**Required action**
Make an exact copy of all the data, pictures excluded.

*** Opening of Extracted data ***

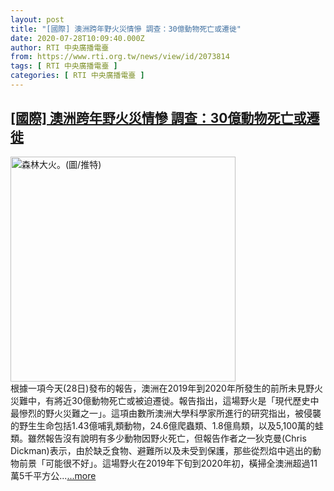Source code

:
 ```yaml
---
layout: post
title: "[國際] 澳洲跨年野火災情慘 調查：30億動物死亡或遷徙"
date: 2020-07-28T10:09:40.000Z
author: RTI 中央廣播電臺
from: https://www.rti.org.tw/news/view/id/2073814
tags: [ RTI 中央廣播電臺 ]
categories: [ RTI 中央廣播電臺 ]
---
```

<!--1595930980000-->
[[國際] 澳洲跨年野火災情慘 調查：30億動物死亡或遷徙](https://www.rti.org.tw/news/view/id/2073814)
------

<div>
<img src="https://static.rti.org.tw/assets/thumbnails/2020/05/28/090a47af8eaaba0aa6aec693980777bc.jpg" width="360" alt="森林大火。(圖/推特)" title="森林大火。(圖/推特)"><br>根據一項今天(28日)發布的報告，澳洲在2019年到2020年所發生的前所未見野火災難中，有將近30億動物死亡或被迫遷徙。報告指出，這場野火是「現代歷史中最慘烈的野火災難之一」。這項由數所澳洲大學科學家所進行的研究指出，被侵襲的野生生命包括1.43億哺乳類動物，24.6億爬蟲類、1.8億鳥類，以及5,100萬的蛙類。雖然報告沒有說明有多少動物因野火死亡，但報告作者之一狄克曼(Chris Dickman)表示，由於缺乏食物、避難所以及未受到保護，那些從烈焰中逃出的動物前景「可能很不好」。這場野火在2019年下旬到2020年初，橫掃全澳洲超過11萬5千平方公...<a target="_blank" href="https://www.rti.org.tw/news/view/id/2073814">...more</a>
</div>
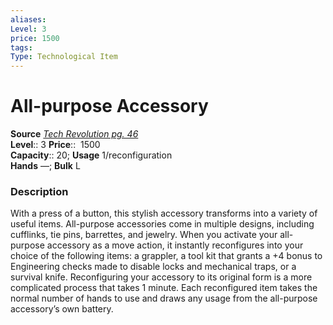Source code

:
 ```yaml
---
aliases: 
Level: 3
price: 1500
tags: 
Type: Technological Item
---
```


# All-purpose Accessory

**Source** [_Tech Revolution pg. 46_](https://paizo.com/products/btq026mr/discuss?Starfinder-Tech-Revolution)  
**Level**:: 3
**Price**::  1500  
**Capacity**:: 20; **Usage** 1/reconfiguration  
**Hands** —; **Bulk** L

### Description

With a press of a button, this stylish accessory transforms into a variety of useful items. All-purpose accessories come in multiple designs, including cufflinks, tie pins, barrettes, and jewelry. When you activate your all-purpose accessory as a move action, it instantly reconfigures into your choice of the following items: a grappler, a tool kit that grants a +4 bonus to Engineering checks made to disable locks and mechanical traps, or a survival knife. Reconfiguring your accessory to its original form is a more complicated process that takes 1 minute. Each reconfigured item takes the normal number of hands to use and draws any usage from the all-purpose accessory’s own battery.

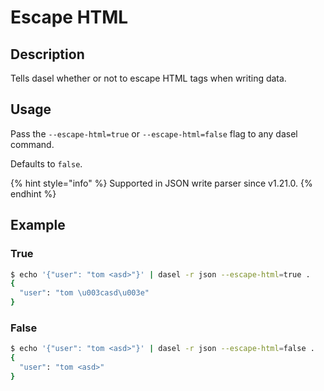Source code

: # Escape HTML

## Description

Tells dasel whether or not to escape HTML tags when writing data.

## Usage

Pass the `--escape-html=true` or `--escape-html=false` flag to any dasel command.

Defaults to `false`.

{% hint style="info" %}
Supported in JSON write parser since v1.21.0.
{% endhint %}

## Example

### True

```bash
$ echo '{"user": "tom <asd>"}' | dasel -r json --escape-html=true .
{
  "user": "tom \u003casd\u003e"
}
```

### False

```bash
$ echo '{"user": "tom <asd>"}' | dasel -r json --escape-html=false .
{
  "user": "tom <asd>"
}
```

*** Close of Extracted data ***

**Result for this exercise**
Source code

:
 ```yaml
---
layout: post
title: "[國際] 澳洲跨年野火災情慘 調查：30億動物死亡或遷徙"
date: 2020-07-28T10:09:40.000Z
author: RTI 中央廣播電臺
from: https://www.rti.org.tw/news/view/id/2073814
tags: [ RTI 中央廣播電臺 ]
categories: [ RTI 中央廣播電臺 ]
---
```

<!--1595930980000-->
[[國際] 澳洲跨年野火災情慘 調查：30億動物死亡或遷徙](https://www.rti.org.tw/news/view/id/2073814)
------

<div>
<img src="https://static.rti.org.tw/assets/thumbnails/2020/05/28/090a47af8eaaba0aa6aec693980777bc.jpg" width="360" alt="森林大火。(圖/推特)" title="森林大火。(圖/推特)"><br>根據一項今天(28日)發布的報告，澳洲在2019年到2020年所發生的前所未見野火災難中，有將近30億動物死亡或被迫遷徙。報告指出，這場野火是「現代歷史中最慘烈的野火災難之一」。這項由數所澳洲大學科學家所進行的研究指出，被侵襲的野生生命包括1.43億哺乳類動物，24.6億爬蟲類、1.8億鳥類，以及5,100萬的蛙類。雖然報告沒有說明有多少動物因野火死亡，但報告作者之一狄克曼(Chris Dickman)表示，由於缺乏食物、避難所以及未受到保護，那些從烈焰中逃出的動物前景「可能很不好」。這場野火在2019年下旬到2020年初，橫掃全澳洲超過11萬5千平方公...<a target="_blank" href="https://www.rti.org.tw/news/view/id/2073814">...more</a>
</div>
Source code

:
 ```yaml
---
aliases: 
Level: 3
price: 1500
tags: 
Type: Technological Item
---
```


# All-purpose Accessory

**Source** [_Tech Revolution pg. 46_](https://paizo.com/products/btq026mr/discuss?Starfinder-Tech-Revolution)  
**Level**:: 3
**Price**::  1500  
**Capacity**:: 20; **Usage** 1/reconfiguration  
**Hands** —; **Bulk** L

### Description

With a press of a button, this stylish accessory transforms into a variety of useful items. All-purpose accessories come in multiple designs, including cufflinks, tie pins, barrettes, and jewelry. When you activate your all-purpose accessory as a move action, it instantly reconfigures into your choice of the following items: a grappler, a tool kit that grants a +4 bonus to Engineering checks made to disable locks and mechanical traps, or a survival knife. Reconfiguring your accessory to its original form is a more complicated process that takes 1 minute. Each reconfigured item takes the normal number of hands to use and draws any usage from the all-purpose accessory’s own battery.

Source code

: # Escape HTML

## Description

Tells dasel whether or not to escape HTML tags when writing data.

## Usage

Pass the `--escape-html=true` or `--escape-html=false` flag to any dasel command.

Defaults to `false`.

{% hint style="info" %}
Supported in JSON write parser since v1.21.0.
{% endhint %}

## Example

### True

```bash
$ echo '{"user": "tom <asd>"}' | dasel -r json --escape-html=true .
{
  "user": "tom \u003casd\u003e"
}
```

### False

```bash
$ echo '{"user": "tom <asd>"}' | dasel -r json --escape-html=false .
{
  "user": "tom <asd>"
}
```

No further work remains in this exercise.